*** Begin section ***

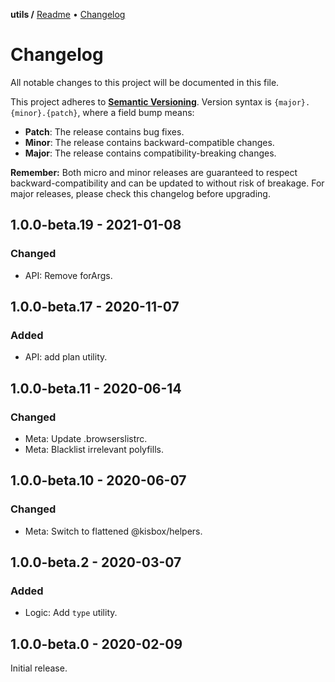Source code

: **utils /**
[Readme](https://github.com/kisbox/utils/blob/master/README.md)
• [Changelog](https://github.com/kisbox/utils/blob/master/CHANGELOG.md)

# Changelog

All notable changes to this project will be documented in this file.

This project adheres to **[Semantic
Versioning](https://semver.org/spec/v2.0.0.html)**. Version syntax is
`{major}.{minor}.{patch}`, where a field bump means:

- **Patch**: The release contains bug fixes.
- **Minor**: The release contains backward-compatible changes.
- **Major**: The release contains compatibility-breaking changes.

**Remember:** Both micro and minor releases are guaranteed to respect
backward-compatibility and can be updated to without risk of breakage. For major
releases, please check this changelog before upgrading.

## 1.0.0-beta.19 - 2021-01-08

### Changed

- API: Remove forArgs.

## 1.0.0-beta.17 - 2020-11-07

### Added

- API: add plan utility.

## 1.0.0-beta.11 - 2020-06-14

### Changed

- Meta: Update .browserslistrc.
- Meta: Blacklist irrelevant polyfills.

## 1.0.0-beta.10 - 2020-06-07

### Changed

- Meta: Switch to flattened @kisbox/helpers.

## 1.0.0-beta.2 - 2020-03-07

### Added

- Logic: Add `type` utility.

## 1.0.0-beta.0 - 2020-02-09

Initial release.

*** End section ***

◆ **Description of the task**
What is needed is an exact copy of the records above, with no pictures in it.

◆ **Problem solution**
Source code

: **utils /**
[Readme](https://github.com/kisbox/utils/blob/master/README.md)
• [Changelog](https://github.com/kisbox/utils/blob/master/CHANGELOG.md)

# Changelog

All notable changes to this project will be documented in this file.

This project adheres to **[Semantic
Versioning](https://semver.org/spec/v2.0.0.html)**. Version syntax is
`{major}.{minor}.{patch}`, where a field bump means:

- **Patch**: The release contains bug fixes.
- **Minor**: The release contains backward-compatible changes.
- **Major**: The release contains compatibility-breaking changes.

**Remember:** Both micro and minor releases are guaranteed to respect
backward-compatibility and can be updated to without risk of breakage. For major
releases, please check this changelog before upgrading.

## 1.0.0-beta.19 - 2021-01-08

### Changed

- API: Remove forArgs.

## 1.0.0-beta.17 - 2020-11-07

### Added

- API: add plan utility.

## 1.0.0-beta.11 - 2020-06-14

### Changed

- Meta: Update .browserslistrc.
- Meta: Blacklist irrelevant polyfills.

## 1.0.0-beta.10 - 2020-06-07

### Changed

- Meta: Switch to flattened @kisbox/helpers.

## 1.0.0-beta.2 - 2020-03-07

### Added

- Logic: Add `type` utility.

## 1.0.0-beta.0 - 2020-02-09

Initial release.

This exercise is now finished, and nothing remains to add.